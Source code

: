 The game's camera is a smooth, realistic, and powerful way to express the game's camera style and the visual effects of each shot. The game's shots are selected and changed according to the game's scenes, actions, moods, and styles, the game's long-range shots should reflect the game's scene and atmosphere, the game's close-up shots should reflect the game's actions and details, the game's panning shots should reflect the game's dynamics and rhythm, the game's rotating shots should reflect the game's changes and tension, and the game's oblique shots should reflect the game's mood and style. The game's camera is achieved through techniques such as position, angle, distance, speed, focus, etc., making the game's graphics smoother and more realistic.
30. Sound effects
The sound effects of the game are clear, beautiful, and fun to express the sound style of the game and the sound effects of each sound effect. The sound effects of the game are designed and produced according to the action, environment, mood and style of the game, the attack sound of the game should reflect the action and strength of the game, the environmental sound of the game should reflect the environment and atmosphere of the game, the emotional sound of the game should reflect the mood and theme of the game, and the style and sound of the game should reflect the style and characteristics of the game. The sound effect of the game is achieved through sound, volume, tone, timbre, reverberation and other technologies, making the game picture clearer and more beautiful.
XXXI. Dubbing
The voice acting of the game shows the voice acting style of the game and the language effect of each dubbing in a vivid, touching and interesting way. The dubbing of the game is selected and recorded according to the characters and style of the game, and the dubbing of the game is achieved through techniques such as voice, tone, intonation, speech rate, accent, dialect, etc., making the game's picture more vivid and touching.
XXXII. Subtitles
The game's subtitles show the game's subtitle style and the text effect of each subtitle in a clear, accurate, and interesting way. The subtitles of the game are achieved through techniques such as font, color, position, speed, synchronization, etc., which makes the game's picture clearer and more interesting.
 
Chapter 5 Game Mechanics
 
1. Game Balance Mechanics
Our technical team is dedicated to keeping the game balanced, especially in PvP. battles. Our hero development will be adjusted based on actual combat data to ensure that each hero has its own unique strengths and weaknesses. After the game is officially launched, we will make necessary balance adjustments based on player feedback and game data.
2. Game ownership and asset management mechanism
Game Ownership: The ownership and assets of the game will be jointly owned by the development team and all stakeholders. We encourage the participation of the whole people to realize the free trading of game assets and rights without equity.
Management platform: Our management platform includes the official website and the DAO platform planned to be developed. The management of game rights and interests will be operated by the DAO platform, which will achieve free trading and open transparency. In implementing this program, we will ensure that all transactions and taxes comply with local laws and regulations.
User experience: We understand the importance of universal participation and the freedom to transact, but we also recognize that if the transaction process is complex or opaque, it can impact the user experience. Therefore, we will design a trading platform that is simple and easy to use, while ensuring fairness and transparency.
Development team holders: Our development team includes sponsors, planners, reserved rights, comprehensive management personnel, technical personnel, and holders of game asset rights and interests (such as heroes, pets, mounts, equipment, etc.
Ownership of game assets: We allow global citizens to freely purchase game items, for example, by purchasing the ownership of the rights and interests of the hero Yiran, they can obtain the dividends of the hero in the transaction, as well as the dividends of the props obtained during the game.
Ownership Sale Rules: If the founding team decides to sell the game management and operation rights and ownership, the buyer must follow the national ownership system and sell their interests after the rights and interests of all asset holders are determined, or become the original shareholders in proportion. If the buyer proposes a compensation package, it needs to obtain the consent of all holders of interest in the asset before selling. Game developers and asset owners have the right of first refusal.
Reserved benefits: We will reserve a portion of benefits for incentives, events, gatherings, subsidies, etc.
___
How many lines of the entries hold the word "that"? Respond with the number alone.

## [Final answer]
3